Source data -
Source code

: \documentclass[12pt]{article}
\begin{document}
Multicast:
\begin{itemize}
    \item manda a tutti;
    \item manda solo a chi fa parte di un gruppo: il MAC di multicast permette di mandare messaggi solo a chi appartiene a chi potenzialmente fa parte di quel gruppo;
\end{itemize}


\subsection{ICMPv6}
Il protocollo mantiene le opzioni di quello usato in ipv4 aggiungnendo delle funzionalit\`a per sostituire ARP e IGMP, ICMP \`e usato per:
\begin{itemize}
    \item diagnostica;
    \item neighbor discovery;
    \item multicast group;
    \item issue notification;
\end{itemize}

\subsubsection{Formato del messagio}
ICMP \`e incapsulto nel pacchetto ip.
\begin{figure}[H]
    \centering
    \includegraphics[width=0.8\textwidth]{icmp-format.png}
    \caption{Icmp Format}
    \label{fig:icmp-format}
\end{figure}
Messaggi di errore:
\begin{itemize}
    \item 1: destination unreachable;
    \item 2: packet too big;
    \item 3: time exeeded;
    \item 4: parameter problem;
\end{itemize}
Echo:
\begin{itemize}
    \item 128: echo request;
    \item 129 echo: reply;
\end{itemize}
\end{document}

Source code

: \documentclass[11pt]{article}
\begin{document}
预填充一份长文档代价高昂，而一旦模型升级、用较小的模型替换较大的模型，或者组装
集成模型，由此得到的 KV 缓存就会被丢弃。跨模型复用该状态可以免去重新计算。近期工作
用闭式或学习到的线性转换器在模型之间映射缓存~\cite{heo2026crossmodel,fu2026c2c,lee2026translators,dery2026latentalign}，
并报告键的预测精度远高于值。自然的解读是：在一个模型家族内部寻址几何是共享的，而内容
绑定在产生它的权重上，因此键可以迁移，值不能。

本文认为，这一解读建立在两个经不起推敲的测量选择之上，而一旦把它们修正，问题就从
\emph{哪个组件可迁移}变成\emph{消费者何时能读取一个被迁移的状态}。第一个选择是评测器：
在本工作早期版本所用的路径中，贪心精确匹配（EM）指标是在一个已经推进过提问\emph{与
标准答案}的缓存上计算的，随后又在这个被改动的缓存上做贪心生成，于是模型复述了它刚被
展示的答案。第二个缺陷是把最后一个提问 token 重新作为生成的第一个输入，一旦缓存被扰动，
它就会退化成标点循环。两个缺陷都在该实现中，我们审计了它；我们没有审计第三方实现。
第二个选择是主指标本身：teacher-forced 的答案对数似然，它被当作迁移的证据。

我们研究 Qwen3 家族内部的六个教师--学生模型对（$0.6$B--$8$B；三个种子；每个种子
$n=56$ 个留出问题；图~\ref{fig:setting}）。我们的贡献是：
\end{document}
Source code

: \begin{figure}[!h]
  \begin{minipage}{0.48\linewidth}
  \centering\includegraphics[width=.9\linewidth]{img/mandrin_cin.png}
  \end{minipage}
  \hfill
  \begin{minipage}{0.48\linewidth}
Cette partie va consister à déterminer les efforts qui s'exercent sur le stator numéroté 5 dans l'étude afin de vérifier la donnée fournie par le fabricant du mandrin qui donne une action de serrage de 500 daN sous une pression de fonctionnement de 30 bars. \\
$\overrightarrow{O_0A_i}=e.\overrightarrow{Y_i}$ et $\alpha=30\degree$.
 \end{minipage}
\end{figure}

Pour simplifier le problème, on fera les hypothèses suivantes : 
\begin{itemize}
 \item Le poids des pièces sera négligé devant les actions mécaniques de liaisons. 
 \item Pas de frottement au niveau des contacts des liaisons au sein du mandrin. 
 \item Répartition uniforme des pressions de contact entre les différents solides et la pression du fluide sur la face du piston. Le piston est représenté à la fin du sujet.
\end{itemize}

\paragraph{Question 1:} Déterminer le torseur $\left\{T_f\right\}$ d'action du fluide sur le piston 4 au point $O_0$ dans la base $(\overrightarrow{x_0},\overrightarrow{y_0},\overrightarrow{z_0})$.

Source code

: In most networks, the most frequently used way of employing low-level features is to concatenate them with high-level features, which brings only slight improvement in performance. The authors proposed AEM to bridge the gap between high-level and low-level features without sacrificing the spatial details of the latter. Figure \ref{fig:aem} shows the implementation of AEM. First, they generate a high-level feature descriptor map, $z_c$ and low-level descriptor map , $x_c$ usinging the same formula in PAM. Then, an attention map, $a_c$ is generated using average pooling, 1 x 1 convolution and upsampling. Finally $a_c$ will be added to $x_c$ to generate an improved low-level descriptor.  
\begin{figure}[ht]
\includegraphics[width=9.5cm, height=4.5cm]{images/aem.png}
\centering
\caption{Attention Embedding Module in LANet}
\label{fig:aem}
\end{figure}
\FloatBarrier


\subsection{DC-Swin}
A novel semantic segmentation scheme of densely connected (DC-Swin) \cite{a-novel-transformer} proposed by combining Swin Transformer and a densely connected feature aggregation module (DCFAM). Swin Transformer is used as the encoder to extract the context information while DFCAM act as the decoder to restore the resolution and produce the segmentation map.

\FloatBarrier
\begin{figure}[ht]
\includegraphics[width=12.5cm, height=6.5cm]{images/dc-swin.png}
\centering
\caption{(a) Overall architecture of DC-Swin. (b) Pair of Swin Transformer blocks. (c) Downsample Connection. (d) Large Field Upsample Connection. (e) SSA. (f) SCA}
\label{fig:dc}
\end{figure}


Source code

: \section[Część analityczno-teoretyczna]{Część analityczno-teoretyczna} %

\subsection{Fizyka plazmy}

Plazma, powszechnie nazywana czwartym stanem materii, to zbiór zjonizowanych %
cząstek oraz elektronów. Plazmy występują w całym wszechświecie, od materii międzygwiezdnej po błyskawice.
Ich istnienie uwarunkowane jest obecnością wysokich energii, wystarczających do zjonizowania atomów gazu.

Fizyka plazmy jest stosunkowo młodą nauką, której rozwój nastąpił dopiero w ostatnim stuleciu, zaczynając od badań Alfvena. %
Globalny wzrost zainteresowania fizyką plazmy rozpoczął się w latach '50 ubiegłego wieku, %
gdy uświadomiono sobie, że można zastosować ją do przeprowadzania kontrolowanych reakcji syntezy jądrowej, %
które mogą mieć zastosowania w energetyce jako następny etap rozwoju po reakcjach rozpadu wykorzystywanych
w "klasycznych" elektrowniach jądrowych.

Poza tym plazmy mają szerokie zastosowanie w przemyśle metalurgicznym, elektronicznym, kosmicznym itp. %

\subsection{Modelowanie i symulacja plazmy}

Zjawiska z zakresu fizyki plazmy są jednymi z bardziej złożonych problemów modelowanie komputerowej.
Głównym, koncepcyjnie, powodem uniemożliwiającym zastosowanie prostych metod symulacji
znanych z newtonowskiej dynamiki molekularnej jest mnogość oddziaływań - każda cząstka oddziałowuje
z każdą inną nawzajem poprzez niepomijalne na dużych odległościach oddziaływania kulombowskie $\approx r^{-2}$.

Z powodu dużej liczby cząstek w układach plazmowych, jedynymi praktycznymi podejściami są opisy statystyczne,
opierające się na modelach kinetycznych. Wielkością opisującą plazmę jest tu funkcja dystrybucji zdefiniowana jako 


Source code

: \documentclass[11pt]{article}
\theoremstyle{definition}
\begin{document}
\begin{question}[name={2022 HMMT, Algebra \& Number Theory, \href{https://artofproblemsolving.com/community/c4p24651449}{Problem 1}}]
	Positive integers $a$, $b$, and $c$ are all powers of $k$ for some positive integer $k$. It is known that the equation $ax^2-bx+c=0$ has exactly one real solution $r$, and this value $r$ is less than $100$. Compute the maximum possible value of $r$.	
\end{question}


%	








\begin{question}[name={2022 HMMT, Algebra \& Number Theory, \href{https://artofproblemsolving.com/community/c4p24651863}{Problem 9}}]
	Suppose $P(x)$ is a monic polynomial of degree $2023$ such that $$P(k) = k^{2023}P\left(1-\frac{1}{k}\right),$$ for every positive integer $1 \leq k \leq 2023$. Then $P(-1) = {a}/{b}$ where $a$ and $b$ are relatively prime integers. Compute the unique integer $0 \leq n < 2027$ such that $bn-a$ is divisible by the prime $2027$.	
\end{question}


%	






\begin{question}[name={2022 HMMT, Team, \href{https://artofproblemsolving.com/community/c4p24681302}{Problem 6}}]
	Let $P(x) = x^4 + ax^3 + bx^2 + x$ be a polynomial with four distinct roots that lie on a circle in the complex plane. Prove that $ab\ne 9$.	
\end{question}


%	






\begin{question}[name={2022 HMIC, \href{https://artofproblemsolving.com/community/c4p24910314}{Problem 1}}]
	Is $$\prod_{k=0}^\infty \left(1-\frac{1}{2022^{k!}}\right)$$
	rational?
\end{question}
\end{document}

What is being asked - Give the number of lines in the entries that include the string "href", and nothing more.

Response to this exercise - 4